CYBERSPACE—As hashed and scrambled as it has been over the years, the hot-button issue of internet privacy is once again rearing its ugly head in the wake of the suicide of Rutgers University student Tyler Clementi and now the "outing" of 13 Duke athletes whom recent grad Karen Owen bedded and then tattled on in a “thesis” she sent to friends that then went viral.
While the Clementi tragedy is being framed as a bullying issue, it actually also comes down to a question of respect for his privacy. In that case, his roommate showed none. In the Duke case, Owen had none for her sex partners even though she never intended the “evaluation” she wrote to spread beyond the handful of friends who received it. That she never imagined it would spread beyond that group is almost impossible to believe, especially considering the intelligence and savvy that exudes from her writing.

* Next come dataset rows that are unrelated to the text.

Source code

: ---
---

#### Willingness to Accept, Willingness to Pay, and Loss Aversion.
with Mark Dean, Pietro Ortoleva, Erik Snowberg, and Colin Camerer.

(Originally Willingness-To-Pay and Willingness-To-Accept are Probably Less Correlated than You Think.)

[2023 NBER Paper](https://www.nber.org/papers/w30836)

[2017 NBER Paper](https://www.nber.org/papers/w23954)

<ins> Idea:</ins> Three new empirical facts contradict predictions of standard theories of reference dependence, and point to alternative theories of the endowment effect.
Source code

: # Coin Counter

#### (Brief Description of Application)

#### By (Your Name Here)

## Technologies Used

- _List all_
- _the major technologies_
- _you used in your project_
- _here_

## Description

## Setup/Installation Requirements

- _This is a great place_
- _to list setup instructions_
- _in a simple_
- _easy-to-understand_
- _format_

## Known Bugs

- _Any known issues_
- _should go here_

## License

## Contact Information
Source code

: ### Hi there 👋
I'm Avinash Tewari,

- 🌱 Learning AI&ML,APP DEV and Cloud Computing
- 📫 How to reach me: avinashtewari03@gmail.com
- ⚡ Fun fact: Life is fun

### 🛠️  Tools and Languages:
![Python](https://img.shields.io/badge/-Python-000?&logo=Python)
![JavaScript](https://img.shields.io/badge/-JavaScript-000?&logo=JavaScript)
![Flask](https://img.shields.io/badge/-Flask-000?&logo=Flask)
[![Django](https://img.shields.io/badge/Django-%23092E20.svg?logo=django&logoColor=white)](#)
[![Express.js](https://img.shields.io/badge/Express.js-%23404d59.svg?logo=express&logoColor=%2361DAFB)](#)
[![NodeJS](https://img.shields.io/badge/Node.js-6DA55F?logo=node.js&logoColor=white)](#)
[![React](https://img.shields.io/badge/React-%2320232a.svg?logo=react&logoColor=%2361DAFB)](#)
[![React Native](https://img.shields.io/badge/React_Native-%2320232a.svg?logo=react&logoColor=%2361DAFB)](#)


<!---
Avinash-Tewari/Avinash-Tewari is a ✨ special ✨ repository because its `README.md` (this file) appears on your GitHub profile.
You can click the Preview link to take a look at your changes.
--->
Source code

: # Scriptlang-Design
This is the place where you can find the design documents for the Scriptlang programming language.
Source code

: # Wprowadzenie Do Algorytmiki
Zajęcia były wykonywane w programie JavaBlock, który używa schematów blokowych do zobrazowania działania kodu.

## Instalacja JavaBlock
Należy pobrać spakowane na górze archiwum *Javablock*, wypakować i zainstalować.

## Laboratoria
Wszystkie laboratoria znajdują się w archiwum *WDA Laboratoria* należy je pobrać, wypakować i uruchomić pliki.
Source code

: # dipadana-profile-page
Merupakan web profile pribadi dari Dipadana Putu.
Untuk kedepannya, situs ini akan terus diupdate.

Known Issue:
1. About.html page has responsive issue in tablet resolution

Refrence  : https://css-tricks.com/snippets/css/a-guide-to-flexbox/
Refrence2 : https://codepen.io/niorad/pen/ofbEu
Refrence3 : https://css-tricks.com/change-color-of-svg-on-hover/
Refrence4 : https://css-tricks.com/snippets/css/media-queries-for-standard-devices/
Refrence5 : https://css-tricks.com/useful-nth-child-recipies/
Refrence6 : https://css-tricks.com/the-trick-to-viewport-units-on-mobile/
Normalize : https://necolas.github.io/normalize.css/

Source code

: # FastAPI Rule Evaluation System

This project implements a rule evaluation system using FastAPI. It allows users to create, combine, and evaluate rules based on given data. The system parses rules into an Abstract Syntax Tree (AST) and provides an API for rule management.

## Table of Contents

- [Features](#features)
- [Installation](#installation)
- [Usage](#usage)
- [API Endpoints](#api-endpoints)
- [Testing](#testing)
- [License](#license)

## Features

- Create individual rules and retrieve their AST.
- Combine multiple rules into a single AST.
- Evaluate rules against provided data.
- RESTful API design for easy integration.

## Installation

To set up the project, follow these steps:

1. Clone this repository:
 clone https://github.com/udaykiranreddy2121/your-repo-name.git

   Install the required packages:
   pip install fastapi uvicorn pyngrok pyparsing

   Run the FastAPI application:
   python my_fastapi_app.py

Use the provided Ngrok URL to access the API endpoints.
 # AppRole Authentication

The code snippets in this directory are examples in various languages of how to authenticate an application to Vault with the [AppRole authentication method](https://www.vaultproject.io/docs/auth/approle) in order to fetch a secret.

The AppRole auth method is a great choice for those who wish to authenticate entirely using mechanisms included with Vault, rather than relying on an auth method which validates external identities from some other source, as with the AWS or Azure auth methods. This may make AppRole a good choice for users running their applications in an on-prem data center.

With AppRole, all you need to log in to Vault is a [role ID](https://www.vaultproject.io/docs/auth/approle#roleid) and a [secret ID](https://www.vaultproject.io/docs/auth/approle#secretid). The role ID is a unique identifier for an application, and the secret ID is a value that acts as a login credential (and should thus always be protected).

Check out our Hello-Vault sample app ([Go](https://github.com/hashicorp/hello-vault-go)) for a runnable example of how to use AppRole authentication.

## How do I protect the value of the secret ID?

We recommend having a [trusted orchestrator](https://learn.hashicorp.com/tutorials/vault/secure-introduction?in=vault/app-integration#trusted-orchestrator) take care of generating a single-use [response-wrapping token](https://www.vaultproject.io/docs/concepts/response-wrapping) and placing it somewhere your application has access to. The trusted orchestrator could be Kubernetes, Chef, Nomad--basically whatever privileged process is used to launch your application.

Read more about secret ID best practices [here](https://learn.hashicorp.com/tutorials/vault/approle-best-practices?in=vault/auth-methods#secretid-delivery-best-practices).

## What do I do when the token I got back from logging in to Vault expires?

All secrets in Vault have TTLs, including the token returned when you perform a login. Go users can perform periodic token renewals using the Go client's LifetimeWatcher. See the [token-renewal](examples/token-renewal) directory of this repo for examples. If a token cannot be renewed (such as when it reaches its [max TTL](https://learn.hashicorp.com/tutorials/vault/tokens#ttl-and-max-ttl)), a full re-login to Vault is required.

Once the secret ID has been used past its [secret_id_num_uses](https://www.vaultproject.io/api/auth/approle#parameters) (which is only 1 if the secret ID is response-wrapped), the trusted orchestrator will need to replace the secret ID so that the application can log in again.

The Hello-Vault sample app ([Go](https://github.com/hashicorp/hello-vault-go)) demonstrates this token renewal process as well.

It is far more likely that both parties to these insensitive, and in one case tragic, violations of privacy were simply too young to fully understand the consequences of their actions, though even that excuse doesn’t quite cut it for people who are in college. Some level of empathy should have developed in them by then. The fact that neither thought their actions would go viral does not mean that they were not sharing other people’s intimate details with others, no matter how few in number they were!
In the wake of the revelations of these stories, the “perpetrators” are now themselves in the spotlight, and Owen has reportedly gone into hiding, feeling ashamed about the long tail her actions produced. Now they will be dissected not only online, but increasingly in mainstream media editorials and on TV in one talk news program after another. What they did to others will now be visited upon them, only tenfold.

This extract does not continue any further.